How to Get Your First Data into Data Marketplace
icons-action-calendar26 Nov 2020
5 minute read
Here is a step by step guide to publishing your language data on the TAUS Data Marketplace.

In November 2020, TAUS launched the Data Marketplace, an open data market where translators, language service providers, technology developers and enterprises come together to sell and buy language data for machine translation and other machine learning applications.

We’ve realized that there is not necessarily a lack of language data out there, but rather that the data is locked in silos or sits unused. Have you created or collected language data over time that’s been waiting to be put to use?
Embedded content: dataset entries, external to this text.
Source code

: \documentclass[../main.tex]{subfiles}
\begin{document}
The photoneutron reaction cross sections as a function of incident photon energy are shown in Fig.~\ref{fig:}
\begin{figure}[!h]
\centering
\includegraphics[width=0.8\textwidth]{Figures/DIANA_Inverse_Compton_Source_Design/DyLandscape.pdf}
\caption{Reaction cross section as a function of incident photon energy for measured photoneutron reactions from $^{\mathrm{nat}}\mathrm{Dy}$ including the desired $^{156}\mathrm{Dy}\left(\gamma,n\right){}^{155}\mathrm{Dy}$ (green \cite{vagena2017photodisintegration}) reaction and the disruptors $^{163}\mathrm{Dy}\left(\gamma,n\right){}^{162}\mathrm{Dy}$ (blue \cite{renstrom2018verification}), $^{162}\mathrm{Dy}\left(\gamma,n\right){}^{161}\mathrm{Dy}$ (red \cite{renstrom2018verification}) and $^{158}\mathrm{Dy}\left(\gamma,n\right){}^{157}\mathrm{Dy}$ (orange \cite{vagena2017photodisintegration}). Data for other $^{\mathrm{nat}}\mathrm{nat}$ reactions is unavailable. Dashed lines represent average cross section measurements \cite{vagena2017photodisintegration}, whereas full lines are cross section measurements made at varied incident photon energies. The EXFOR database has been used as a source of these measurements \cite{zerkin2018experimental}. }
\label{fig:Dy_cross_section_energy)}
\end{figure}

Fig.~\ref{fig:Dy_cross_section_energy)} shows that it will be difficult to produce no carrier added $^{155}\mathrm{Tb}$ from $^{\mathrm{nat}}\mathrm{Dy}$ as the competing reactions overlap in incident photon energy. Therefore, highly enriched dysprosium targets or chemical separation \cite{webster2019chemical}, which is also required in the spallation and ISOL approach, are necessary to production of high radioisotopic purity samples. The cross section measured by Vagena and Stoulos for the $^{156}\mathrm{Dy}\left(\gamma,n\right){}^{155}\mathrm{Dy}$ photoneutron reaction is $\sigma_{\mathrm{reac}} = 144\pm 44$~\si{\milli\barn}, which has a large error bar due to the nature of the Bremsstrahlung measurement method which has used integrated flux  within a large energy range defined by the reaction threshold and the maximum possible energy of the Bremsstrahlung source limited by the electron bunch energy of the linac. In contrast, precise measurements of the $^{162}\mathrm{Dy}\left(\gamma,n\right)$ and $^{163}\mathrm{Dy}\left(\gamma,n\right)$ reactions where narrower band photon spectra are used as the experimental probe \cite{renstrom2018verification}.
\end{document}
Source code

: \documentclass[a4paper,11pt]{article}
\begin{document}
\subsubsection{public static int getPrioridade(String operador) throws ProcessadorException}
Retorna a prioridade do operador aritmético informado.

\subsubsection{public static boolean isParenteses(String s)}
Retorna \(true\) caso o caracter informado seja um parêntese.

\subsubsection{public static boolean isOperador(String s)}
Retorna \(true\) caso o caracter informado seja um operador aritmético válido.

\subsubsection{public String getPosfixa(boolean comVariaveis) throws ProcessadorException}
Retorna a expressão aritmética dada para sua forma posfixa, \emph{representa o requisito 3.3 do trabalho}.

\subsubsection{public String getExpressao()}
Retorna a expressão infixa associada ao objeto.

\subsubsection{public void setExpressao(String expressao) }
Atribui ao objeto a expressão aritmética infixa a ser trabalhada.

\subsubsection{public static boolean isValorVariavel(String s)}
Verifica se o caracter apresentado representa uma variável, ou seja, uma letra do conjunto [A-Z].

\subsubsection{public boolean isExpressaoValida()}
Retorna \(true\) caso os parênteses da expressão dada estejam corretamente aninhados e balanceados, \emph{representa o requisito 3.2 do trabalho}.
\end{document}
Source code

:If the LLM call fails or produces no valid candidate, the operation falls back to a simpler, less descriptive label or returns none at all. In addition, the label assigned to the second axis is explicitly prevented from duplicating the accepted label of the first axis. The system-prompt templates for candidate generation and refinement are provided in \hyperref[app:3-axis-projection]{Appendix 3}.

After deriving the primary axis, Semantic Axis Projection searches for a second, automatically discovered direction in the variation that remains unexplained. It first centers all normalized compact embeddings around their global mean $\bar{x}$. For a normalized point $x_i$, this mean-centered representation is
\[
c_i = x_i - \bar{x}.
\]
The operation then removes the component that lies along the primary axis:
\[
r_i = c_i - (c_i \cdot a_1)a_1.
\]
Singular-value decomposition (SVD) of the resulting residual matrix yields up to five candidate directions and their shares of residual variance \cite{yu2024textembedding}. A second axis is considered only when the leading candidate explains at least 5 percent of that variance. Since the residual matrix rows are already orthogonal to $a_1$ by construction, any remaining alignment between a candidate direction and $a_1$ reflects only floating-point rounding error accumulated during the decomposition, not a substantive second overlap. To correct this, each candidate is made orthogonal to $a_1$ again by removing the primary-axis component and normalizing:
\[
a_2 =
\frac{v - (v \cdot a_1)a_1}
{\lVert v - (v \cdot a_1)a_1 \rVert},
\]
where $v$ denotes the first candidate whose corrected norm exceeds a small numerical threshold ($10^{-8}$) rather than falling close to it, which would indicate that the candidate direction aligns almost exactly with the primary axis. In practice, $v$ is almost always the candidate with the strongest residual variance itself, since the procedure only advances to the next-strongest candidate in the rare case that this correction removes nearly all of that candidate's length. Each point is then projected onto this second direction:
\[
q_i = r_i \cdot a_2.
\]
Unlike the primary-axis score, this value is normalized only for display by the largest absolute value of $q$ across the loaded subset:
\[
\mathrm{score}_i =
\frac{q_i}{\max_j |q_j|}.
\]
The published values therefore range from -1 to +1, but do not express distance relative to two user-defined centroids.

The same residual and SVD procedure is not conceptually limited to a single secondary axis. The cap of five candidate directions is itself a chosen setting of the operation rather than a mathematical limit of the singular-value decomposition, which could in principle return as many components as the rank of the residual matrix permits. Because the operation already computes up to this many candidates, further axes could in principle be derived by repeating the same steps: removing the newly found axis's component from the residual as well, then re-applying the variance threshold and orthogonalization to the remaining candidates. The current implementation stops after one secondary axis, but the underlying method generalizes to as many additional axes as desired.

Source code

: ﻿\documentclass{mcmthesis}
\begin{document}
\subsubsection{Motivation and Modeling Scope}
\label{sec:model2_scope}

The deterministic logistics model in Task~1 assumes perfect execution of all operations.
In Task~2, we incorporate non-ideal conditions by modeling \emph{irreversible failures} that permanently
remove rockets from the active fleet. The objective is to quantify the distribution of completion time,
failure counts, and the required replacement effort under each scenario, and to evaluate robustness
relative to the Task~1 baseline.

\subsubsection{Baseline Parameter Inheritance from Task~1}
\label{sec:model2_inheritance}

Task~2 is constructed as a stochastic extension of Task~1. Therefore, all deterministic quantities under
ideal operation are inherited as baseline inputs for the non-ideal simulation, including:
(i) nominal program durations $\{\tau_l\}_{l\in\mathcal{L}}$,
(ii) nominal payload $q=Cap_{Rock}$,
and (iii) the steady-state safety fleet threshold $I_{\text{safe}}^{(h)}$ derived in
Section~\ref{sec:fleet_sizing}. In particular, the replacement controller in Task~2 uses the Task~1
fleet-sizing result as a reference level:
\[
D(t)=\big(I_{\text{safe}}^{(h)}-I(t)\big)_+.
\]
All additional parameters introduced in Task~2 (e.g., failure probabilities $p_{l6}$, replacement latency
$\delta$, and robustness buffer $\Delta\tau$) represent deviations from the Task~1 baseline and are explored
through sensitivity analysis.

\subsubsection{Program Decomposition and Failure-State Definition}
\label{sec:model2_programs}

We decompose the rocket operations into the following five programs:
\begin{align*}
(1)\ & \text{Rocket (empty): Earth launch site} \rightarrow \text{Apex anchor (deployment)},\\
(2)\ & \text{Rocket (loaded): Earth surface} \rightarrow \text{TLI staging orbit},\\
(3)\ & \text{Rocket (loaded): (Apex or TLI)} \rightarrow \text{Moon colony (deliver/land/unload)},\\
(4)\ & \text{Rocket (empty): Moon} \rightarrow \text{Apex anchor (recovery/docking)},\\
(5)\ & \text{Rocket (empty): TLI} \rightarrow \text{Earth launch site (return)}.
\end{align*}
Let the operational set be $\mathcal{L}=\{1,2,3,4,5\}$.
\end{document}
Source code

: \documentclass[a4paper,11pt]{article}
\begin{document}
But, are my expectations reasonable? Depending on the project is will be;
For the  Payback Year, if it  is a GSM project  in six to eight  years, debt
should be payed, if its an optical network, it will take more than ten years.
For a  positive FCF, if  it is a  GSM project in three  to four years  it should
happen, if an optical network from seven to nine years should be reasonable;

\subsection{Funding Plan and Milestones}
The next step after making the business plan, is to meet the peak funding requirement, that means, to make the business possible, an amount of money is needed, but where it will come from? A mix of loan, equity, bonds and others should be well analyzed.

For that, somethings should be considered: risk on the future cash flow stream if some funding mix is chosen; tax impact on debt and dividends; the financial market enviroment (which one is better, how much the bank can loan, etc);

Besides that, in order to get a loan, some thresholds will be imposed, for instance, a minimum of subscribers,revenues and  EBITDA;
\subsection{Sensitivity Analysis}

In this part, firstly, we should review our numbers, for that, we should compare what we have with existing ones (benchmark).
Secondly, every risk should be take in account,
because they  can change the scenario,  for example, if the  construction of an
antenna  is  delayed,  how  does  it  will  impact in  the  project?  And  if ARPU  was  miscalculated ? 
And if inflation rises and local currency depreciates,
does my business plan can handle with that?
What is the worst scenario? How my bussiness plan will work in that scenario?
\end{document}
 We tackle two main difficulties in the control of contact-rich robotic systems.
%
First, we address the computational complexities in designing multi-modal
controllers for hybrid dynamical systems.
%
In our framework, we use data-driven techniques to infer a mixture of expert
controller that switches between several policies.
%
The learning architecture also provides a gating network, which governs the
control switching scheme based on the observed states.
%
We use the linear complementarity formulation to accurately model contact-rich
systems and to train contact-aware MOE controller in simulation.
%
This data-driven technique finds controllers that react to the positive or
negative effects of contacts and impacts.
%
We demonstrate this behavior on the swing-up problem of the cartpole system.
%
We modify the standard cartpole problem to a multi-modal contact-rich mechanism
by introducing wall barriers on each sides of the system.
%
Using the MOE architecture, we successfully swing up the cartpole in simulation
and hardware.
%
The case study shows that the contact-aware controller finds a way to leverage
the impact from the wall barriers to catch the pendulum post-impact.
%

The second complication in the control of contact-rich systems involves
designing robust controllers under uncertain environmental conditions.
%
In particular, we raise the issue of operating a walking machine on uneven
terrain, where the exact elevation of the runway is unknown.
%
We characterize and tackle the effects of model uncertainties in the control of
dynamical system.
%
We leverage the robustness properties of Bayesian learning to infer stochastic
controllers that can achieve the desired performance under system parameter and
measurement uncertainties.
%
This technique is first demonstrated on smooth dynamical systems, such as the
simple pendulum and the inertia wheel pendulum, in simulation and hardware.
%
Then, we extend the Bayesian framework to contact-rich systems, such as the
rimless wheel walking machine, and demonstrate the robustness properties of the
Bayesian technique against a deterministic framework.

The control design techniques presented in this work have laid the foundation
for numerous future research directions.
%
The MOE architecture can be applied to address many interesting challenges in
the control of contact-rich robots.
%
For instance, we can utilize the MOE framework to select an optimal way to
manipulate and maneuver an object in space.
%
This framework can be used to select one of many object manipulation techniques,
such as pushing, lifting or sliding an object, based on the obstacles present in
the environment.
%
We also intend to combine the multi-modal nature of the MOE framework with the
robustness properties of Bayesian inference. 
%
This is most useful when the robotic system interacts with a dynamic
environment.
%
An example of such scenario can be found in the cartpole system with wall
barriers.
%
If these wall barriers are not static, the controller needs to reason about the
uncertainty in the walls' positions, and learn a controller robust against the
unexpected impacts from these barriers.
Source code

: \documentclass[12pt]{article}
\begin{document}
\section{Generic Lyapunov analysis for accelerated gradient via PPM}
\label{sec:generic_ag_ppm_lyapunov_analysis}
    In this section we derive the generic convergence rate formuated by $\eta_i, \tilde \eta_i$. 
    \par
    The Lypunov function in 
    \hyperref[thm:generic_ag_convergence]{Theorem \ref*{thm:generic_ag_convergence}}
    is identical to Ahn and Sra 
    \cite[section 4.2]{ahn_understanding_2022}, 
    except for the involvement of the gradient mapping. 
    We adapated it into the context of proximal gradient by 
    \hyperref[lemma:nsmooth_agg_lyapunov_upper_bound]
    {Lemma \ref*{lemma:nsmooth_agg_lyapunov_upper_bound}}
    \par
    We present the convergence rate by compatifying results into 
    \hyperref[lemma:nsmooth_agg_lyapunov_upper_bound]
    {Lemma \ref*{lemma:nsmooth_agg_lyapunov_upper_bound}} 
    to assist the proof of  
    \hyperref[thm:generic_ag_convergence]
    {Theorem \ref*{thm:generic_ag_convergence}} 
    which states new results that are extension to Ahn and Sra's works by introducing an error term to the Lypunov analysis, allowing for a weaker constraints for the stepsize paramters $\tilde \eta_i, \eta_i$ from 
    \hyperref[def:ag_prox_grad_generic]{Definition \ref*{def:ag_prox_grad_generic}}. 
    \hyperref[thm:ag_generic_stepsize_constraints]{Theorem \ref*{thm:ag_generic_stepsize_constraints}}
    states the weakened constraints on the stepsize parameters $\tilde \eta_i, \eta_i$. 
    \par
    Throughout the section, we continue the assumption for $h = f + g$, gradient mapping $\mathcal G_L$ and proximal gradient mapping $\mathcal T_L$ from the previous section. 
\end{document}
Now you can easily monetize it, and here is how.

Step 1: Confirm that You Have Rights to Sell Data

Whether you are the customer (who paid for the translations), the LSP (the agency in the middle) or the translator (who produced the translation), be aware of the rights that you have when it comes to sharing and selling the translation memories or any other type of language data. We lay this out for you in the Data Marketplace FAQs. In general, the problems around ownership of translation data exist mostly in a theoretical setting. There are no records of legal cases around the ‘unlawful’ use of translation memories. If a problem arises, a ‘notice and take-down’ will settle it. 

For more insights and general guidance, read our article on Language Data Ownership and Copyright in Translation or download a free copy of the  Who Owns My Language Data White Paper. If you are still in doubt, you may want to check in with your customers before publishing the data in the Data Marketplace.

Step 2: Make your Data MT-ready

Data Marketplace prepares your data for sale by cleaning it. Navigate to the Sell Data section of the Data Marketplace and simply upload a TMX file (more file formats will be available soon) by dragging and dropping it or by clicking on the browse button and selecting a file from your computer. This initiates the data analysis process.

What you’ll see as a result are the counts and the quality of the data uploaded, specifically: High-quality - unique segments that passed the filtering; Replica - segments that already exist in the Data Marketplace, and Low-quality - segments that haven’t passed the filtering. You’ll also be able to see the sample of the segments that were marked as low-quality and won’t be included in the published file.

Step 3: Define Metadata and Price

If you’re happy with the result of the analysis, you can move onto the Publishing step, where you add metadata such as domain and content type to your dataset, and a description to make your dataset stand out from the rest. 


Step 4: Create an Account and Publish

In order to publish a dataset, you need to have an account with the Data Marketplace. That way you can edit your published datasets and we can make sure that you receive your payment when someone purchases the data.

Created an account? The very last thing you need to do is click on the Publish button.

Your document will now appear in the Data Marketplace, both under the Data Sellers section and when a potential buyer selects that language pair under the Explore Data tab.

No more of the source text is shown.